اَللّٰهُ وَلِيُّ الَّذ۪ينَ اٰمَنُواۙ يُخْرِجُهُمْ مِنَ الظُّلُمَاتِ اِلَى النُّورِۜ وَالَّذ۪ينَ كَفَرُٓوا اَوْلِيَٓاؤُ۬هُمُ الطَّاغُوتُۙ يُخْرِجُونَهُمْ مِنَ النُّورِ اِلَى الظُّلُمَاتِۜ اُو۬لٰٓئِكَ اَصْحَابُ النَّارِۚ هُمْ ف۪يهَا خَالِدُونَ۟
Allah, iman edenlerin Velisidir/dostudur. (Bu dostluğunun bir tecellisi olarak) onları (küfrün, şirkin) karanlıklarından (tevhidin ve imanın) aydınlığına çıkarır. Kâfirlerin velileriyse/dostlarıysa tağuttur. Onları (iman ve tevhidin) aydınlığından (küfrün ve şirkin) karanlıklarına çıkarırlar. Bunlar, ateşin ehlidir ve orada ebedî kalacaklardır.
(2/Bakara, 257)
اَلَمْ تَرَ اِلَى الَّذ۪ينَ يَزْعُمُونَ اَنَّهُمْ اٰمَنُوا بِمَٓا اُنْزِلَ اِلَيْكَ وَمَٓا اُنْزِلَ مِنْ قَبْلِكَ يُر۪يدُونَ اَنْ يَتَحَاكَمُٓوا اِلَى الطَّاغُوتِ وَقَدْ اُمِرُٓوا اَنْ يَكْفُرُوا بِه۪ۜ وَيُر۪يدُ الشَّيْطَانُ اَنْ يُضِلَّهُمْ ضَلَالًا بَع۪يدًا
Sana indirilene (Kur’ân) ve senden önce indirilen (Kitaplara) iman ettiğini zannedenleri görmedin mi? İnkâr etmekle emrolundukları hâlde tağuta muhakeme olmak istiyorlar. Şeytan onları (hakka geri dönüşü zor) uzak bir saptırmayla saptırmak ister.
(4/Nîsa, 60)
Bize heva ve heveslerinle konuşma ablacım. 23 senelik iktidarın sonunda gelinen nokta ortada. Sizin dininiz size, bizim dinimiz bize.

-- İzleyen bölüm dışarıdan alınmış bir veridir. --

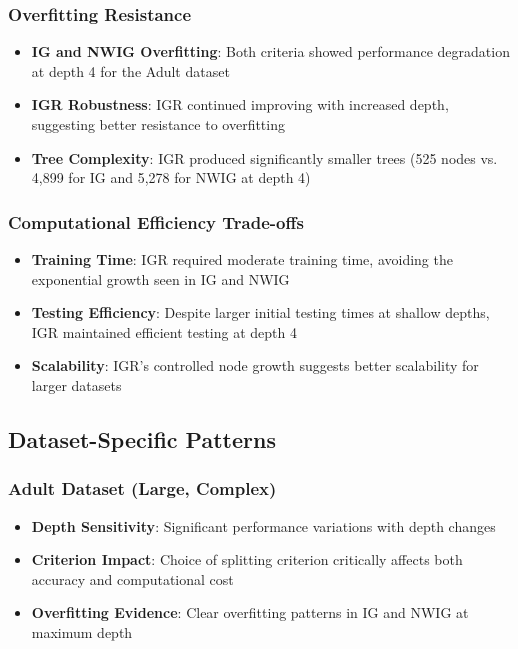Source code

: \documentclass{article}
\begin{document}
\subsubsection{Overfitting Resistance}
\begin{itemize}
    \item \textbf{IG and NWIG Overfitting}: Both criteria showed performance degradation at depth 4 for the Adult dataset
    \item \textbf{IGR Robustness}: IGR continued improving with increased depth, suggesting better resistance to overfitting
    \item \textbf{Tree Complexity}: IGR produced significantly smaller trees (525 nodes vs. 4,899 for IG and 5,278 for NWIG at depth 4)
\end{itemize}

\subsubsection{Computational Efficiency Trade-offs}
\begin{itemize}
    \item \textbf{Training Time}: IGR required moderate training time, avoiding the exponential growth seen in IG and NWIG
    \item \textbf{Testing Efficiency}: Despite larger initial testing times at shallow depths, IGR maintained efficient testing at depth 4
    \item \textbf{Scalability}: IGR's controlled node growth suggests better scalability for larger datasets
\end{itemize}

\subsection{Dataset-Specific Patterns}

\subsubsection{Adult Dataset (Large, Complex)}
\begin{itemize}
    \item \textbf{Depth Sensitivity}: Significant performance variations with depth changes
    \item \textbf{Criterion Impact}: Choice of splitting criterion critically affects both accuracy and computational cost
    \item \textbf{Overfitting Evidence}: Clear overfitting patterns in IG and NWIG at maximum depth
\end{itemize}
\end{document}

Allah’ın (cc) şeriatını bir kenara bırakıp; beşerî kanunlara, örf ve âdetlere, töre ve yöresel inançlara, ezcümle İslam şeriatına göre sorunları çözmeyen bir merciye başvuranlar, inandıklarını söyleseler de onların imanı gerçek olmayıp zandan ibarettir.